L'intensité du son nécessaire pour déclencher le phénomène de Tullio oscille entre 85 et 100 décibels (dB), avec des fréquences de 250 à 4 kHz

Le chercheur transalpin a observé que les pigeons ont commencé à montrer une sensibilité extrême aux sons, ce qui est devenu évident par un mouvement horizontal rapide - totalement incontrôlable et involontaire - du regard (appelé nystagmus) et de la tête des oiseaux, juste en face du conduit auditif affecté, ce qui leur causait de graves problèmes de maintenir l'équilibre.

Quelles sont les causes du phénomène de Tullio

Chez l’homme, le phénomène de Tullio est aussi directement associé à une altération des os de l'oreille interne. Au début, cette altération était liée à l'un des symptômes de la syphilis congénitale, qui passe par l'érosion de la capsule otique. Cependant, il a également été démontré que le syndrome pouvait être un symptôme secondaire d'autres affections, telles que la maladie de Lyme infectieuse ou une opération de fenestration (procédure dentaire), ainsi que l'une des conséquences d'un barotraumatisme..

 

En tout état de cause, la cause la plus commune du phénomène Tullio se trouve dans une condition congénitale de sorte que le canal semi-circulaire supérieur de l'oreille interne reste à découvert ou est recouvert d'une très fine membrane osseuse. Ceci est connu scientifiquement avec le nom de Déhiscence du canal semi-circulaire supérieur (DCSS) et provoque le syndrome du même nom (SDCSS), dont les effets sont les mêmes que ceux observés par Tulio il y a près d'un siècle dans ses expériences avec des pigeons.

Le DCSS a été décrit pour la première fois dans un article scientifique publié en 1998 dans la revue JAMA Otolaryngology Chirurgie de la tête et du cou par les médecins Minor LB, Solomon D, Zinreich JS et Zee DS. Selon une autre étude publiée dans le même journal deux ans plus tard et dans laquelle 1 000 os auditifs de 596 adultes ont été analysés au microscope, 0,5% présentaient des défauts des os le long du canal supérieur, alors que 1,4% avait un os plus mince (moins de 0,1 mm) que prévu dans les échantillons normaux. Cependant, toutes les personnes qui présentent ces anomalies ne développent pas le phénomène de Tullio.
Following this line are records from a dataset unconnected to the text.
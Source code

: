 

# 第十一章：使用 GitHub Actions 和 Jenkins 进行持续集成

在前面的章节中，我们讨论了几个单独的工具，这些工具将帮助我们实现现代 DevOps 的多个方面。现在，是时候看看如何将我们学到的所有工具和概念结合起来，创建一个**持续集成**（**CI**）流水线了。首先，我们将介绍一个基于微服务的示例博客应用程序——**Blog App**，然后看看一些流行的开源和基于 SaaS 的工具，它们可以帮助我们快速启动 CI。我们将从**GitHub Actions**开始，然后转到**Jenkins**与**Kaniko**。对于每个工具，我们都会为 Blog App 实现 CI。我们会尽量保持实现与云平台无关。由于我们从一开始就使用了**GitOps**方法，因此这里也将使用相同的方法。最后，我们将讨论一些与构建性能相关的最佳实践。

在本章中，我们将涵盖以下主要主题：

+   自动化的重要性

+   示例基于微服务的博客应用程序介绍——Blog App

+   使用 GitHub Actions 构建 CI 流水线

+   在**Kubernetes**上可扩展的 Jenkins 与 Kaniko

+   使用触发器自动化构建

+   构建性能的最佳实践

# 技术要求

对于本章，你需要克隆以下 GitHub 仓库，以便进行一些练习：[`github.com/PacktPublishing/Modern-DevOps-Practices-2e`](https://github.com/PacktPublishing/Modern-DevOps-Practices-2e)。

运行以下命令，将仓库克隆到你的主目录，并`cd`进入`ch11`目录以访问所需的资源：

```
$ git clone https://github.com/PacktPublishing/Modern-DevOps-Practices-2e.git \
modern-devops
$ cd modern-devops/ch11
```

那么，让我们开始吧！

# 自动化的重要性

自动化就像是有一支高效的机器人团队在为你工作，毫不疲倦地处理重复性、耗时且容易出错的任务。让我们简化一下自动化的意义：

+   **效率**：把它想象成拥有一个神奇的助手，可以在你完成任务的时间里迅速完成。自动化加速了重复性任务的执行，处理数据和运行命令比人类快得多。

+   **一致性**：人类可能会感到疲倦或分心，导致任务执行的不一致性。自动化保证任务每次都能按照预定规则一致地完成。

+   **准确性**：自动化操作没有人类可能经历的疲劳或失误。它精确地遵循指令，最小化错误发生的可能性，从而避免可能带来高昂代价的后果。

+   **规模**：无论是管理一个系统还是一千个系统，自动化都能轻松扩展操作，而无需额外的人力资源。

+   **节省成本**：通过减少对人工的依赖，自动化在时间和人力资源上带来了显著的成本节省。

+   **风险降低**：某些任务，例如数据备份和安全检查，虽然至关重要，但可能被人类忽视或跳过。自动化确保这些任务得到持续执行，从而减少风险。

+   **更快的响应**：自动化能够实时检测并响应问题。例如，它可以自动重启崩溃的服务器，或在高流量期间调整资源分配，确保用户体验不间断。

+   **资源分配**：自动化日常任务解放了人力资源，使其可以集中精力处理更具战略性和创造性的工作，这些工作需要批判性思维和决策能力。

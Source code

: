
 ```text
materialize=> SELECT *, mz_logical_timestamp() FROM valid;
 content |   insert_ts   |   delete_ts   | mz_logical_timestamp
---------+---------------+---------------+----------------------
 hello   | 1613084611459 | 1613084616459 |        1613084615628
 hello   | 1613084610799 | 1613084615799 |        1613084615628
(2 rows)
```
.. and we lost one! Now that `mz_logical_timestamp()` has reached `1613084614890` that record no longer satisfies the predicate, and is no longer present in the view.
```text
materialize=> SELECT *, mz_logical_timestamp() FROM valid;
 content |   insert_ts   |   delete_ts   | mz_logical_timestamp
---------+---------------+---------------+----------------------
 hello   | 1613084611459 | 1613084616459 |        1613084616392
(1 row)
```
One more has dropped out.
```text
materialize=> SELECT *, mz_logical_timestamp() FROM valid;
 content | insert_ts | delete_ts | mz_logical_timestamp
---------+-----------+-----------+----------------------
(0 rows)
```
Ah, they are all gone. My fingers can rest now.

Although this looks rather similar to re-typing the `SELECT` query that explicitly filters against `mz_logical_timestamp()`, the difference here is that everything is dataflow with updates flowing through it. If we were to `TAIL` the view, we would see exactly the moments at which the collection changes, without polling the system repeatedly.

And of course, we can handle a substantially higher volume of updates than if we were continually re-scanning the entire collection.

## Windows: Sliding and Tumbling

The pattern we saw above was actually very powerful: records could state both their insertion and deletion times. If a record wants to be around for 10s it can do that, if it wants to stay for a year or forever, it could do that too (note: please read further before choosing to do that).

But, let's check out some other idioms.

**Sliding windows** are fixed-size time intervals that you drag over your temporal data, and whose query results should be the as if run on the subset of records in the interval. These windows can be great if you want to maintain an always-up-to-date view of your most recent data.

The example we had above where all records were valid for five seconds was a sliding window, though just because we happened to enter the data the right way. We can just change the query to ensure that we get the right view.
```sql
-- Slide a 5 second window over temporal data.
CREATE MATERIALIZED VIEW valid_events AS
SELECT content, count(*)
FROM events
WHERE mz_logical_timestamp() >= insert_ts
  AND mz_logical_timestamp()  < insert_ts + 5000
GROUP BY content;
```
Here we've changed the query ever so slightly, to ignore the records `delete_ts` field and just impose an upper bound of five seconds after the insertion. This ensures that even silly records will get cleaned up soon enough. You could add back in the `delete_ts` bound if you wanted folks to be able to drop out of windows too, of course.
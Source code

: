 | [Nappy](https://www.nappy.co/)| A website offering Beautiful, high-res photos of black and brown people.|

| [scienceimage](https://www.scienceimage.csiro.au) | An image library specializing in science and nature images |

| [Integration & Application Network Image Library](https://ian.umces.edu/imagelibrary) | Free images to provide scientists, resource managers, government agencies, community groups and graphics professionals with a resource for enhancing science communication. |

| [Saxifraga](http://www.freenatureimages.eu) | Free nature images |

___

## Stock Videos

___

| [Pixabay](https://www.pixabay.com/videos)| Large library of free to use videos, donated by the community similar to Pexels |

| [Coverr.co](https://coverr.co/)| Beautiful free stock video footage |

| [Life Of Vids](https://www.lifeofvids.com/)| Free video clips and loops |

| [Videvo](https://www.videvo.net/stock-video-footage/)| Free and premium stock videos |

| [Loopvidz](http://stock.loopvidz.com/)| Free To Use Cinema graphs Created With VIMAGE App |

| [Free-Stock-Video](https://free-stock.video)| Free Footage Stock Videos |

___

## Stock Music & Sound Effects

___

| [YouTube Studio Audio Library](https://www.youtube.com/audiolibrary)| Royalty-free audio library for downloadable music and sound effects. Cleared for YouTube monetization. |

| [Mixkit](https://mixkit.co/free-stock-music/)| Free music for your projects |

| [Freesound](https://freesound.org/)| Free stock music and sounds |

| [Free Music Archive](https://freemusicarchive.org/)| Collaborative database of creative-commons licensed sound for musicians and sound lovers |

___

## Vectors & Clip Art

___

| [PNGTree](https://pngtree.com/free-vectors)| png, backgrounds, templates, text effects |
Conséquences du DCSS et comment le traiter

Le phénomène de Tullio entraîne des symptômes vestibulaires tels que vertiges, nausées, mouvements involontaires des yeux, vertiges ou perte d'équilibre. De plus, selon les recherches susmentionnées, le DCSS peut également générer d’autres symptômes tels que l’écoute récurrente de l’écho de sa propre voix (autophonie), l’hyperacousie ou perte d'audition.

 

Quant à traitement, la première mesure recommandée pour les patients affectés par le phénomène Tullio consiste à éviter les stimuli auditifs qui déclenchent dans chaque cas le syndrome et le vertige associé. C'est pour la prévention.

Si cela n’est pas possible, il existe une alternative: traitement chirurgical corriger les défauts dans la couverture du canal semi-circulaire supérieur de l'oreille interne. Selon une revue de la littérature sur le syndrome publiée en 2005, ces traitements chirurgicaux, même s'ils ont été pour la plupart efficaces et efficients, ont également présenté certaines complications, telles que le maintien des symptômes ou le développement d'une perte auditive neurosensorielle modérée.

Maria CALLAS. Le PHÉNOMÈNE VOCAL (1949-1952), dans UN SON RESTAURÉ !! (Août 2019).